Your assignment:
Could you please return each line of the data that has the word "change"?

(Stored data entries)
-.-.-

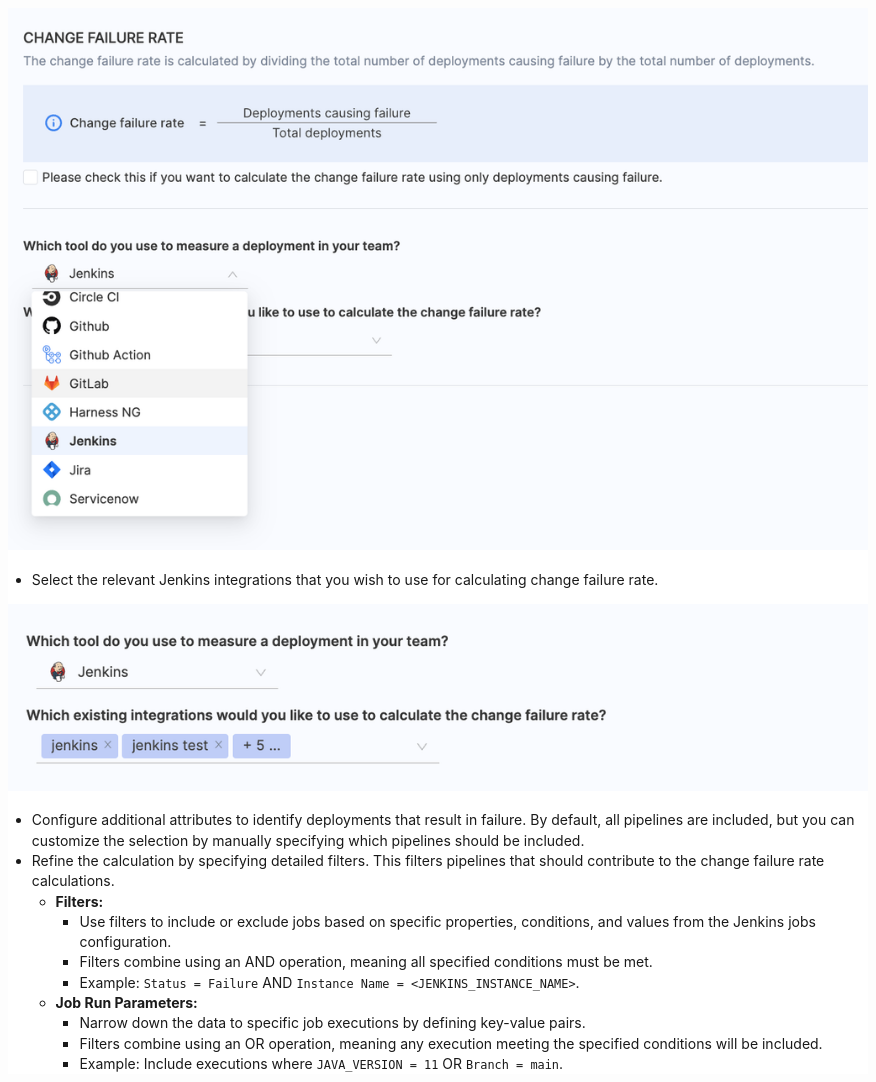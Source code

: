 ![](../static/cfr-jenkins-1.png)

* Select the relevant Jenkins integrations that you wish to use for calculating change failure rate.

![](../static/cfr-jenkins-2.png)

* Configure additional attributes to identify deployments that result in failure. By default, all pipelines are included, but you can customize the selection by manually specifying which pipelines should be included.
* Refine the calculation by specifying detailed filters. This filters pipelines that should contribute to the change failure rate calculations.
  * **Filters:**
    * Use filters to include or exclude jobs based on specific properties, conditions, and values from the Jenkins jobs configuration.
    * Filters combine using an AND operation, meaning all specified conditions must be met.
    * Example: `Status = Failure` AND `Instance Name = <JENKINS_INSTANCE_NAME>`.
  * **Job Run Parameters:**
    * Narrow down the data to specific job executions by defining key-value pairs.
    * Filters combine using an OR operation, meaning any execution meeting the specified conditions will be included.
    * Example: Include executions where `JAVA_VERSION = 11` OR `Branch = main`.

-.-.-

Expected output:
* Select the relevant Jenkins integrations that you wish to use for calculating change failure rate.
* Refine the calculation by specifying detailed filters. This filters pipelines that should contribute to the change failure rate calculations.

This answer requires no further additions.